Der Oberste Gerichtshof hat am 31.Mai 1988 durch den Senatspräsidenten des Obersten Gerichtshofes Dr. Bernardini als Vorsitzenden und durch die Hofräte des Obersten Gerichtshofes Dr. Friedrich, Dr. Reisenleitner, Hon.Prof. Dr. Brustbauer und Dr. Kuch als weitere Richter, in Gegenwart des Richteramtsanwärters Mag. Forsthuber als Schriftführer, in der Strafsache gegen Hasan H*** und Mile L*** wegen des Verbrechens des gewerbsmäßigen schweren Diebstahls nach §§ 127 Abs 1, Abs 2 Z 1, 128 Abs 1 Z 4 und 130 StGB über die Nichtigkeitsbeschwerde und Berufung der beiden Angeklagten gegen das Urteil des Kreisgerichtes Korneuburg als Schöffengericht vom 18.Februar 1988, GZ 11 d Vr 867/87-62, nach Anhörung der Generalprokuratur in nichtöffentlicher Sitzung den

Beschluß

gefaßt:

Spruch

Die Nichtigkeitsbeschwerden der beiden Angeklagten und die Berufung des Mile L*** werden zurückgewiesen.

Gemäß § 285 i StPO werden die Akten zur Entscheidung über die Berufung des Hasan H*** dem Oberlandesgericht Wien zugeleitet. Gemäß § 390 a StPO fallen beiden Angeklagten die Kosten des - bei H***: bisherigen - Rechtsmittelverfahrens zur Last.

Text

Gründe:

Die beiden jugoslawischen Staatsangehörigen Hasan H*** und Mile L*** wurden des Verbrechens des gewerbsmäßig schweren Diebstahls nach §§ 127 Abs 1, Abs 2 Z 1, 128 Abs 1 Z 4 und 130 StGB schuldig erkannt. Darnach haben sie gewerbsmäßig (I) am 22. September 1987 in Mistelbach gemeinsam einen Fotoapparat samt Zubehör im Gesamtwert von 17.840 S der Firma N*** und am folgenden Tag in Retz jeweils mit einem Unbekannten (II) Hasan H*** eine Herrenlederjacke im Wert von 3.399 S der Firma Kurt F*** und (III) Mile L*** eine Videokamera im Wert von 24.900 S der Firma Franz J*** sen. gestohlen.

Rechtliche Beurteilung

Beide Angeklagten bekämpfen das Urteil mit Nichtigkeitsbeschwerde und Berufung.

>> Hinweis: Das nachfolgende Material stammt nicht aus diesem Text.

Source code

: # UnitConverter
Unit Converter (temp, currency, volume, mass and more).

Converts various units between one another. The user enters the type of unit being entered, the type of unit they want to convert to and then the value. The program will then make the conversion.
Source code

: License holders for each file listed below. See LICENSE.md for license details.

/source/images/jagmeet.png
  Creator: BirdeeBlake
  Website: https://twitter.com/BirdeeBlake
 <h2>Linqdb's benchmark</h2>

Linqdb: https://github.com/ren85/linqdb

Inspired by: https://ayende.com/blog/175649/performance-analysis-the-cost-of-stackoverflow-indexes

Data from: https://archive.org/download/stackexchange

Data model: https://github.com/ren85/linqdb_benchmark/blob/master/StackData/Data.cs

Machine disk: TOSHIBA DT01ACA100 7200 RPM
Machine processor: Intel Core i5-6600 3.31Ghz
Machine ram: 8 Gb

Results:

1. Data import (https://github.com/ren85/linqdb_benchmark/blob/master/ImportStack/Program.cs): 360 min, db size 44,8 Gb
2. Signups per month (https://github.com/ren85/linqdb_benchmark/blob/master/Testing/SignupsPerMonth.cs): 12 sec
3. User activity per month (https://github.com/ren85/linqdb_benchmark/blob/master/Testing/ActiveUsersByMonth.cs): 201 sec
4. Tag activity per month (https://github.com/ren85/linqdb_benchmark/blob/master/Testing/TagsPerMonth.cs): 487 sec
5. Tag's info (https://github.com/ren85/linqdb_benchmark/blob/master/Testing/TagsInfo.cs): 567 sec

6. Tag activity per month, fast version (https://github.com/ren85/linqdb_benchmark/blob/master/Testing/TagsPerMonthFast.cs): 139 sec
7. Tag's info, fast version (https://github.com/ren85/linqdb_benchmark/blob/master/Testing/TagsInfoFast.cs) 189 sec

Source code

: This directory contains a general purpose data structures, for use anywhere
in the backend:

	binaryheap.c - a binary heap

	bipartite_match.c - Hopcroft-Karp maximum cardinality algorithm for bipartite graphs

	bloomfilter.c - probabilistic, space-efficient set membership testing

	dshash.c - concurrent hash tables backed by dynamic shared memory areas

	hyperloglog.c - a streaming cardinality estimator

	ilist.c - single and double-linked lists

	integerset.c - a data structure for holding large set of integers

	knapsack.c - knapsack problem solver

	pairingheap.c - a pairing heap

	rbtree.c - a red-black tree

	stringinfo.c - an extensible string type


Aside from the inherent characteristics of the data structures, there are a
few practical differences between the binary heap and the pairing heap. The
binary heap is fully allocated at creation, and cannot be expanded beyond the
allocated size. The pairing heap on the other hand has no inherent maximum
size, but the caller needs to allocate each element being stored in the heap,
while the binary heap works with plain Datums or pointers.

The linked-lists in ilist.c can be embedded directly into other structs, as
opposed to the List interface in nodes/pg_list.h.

Hasan H*** macht Urteilsnichtigkeit aus § 281 Abs 1 Z 5 und 5 a StPO geltend.

Er rügt, daß die Zeugen ihn nicht mit hundertprozentiger Sicherheit wiedererkannt hätten, aber selbst in diesem Fall wäre er nicht in einem ausschließlichen Gelegenheitsverhältnis gestanden. Die Beschwerde übergeht dabei, daß die Tatrichter vorerst die Einlassung des Beschwerdeführers, zur Tatzeit überhaupt nicht in Österreich gewesen zu sein, durch die Eintragungen im Paß als widerlegt und die gemeinsame Einreise der beiden Angeklagten nach Österreich auf Grund identer Stampiglien in deren Pässen als erwiesen erachtet haben (US 10 ff). Von einem ausschließlichen Gelegenheitsverhältnis wurde deshalb im Urteil gar nicht gesprochen, sondern von einem "ausdrücklichen" (US 12) und dazu eingehend erörtert, warum trotz fehlender dauernder Beobachtung der Diebsobjekte durch Zeugen, dennoch andere Personen als Täter nicht in Frage kommen. Wenn auf Grund dieser Erwägungen, sowie dem als auffällig bezeichneten Gehaben der Angeklagten und der großen Sicherheit, mit der sie wiedererkannt wurden, das Schöffengericht ihre Täterschaft als erwiesen ansah, so wurde damit ein Akt der Beweiswürdigung gesetzt, wobei gesetzeskonform die Beweismittel nicht nur im einzelnen, sondern auch in ihrem inneren Zusammenhang zu prüfen waren (§ 285 Abs 2 StPO). Dies wird in der Beschwerde, die sich auf ein akzentuiertes Herausstreichen einzelner Passagen von Zeugenaussagen über den Grad der Sicherheit der Agnoszierung der Angeklagten beschränkt, verkannt.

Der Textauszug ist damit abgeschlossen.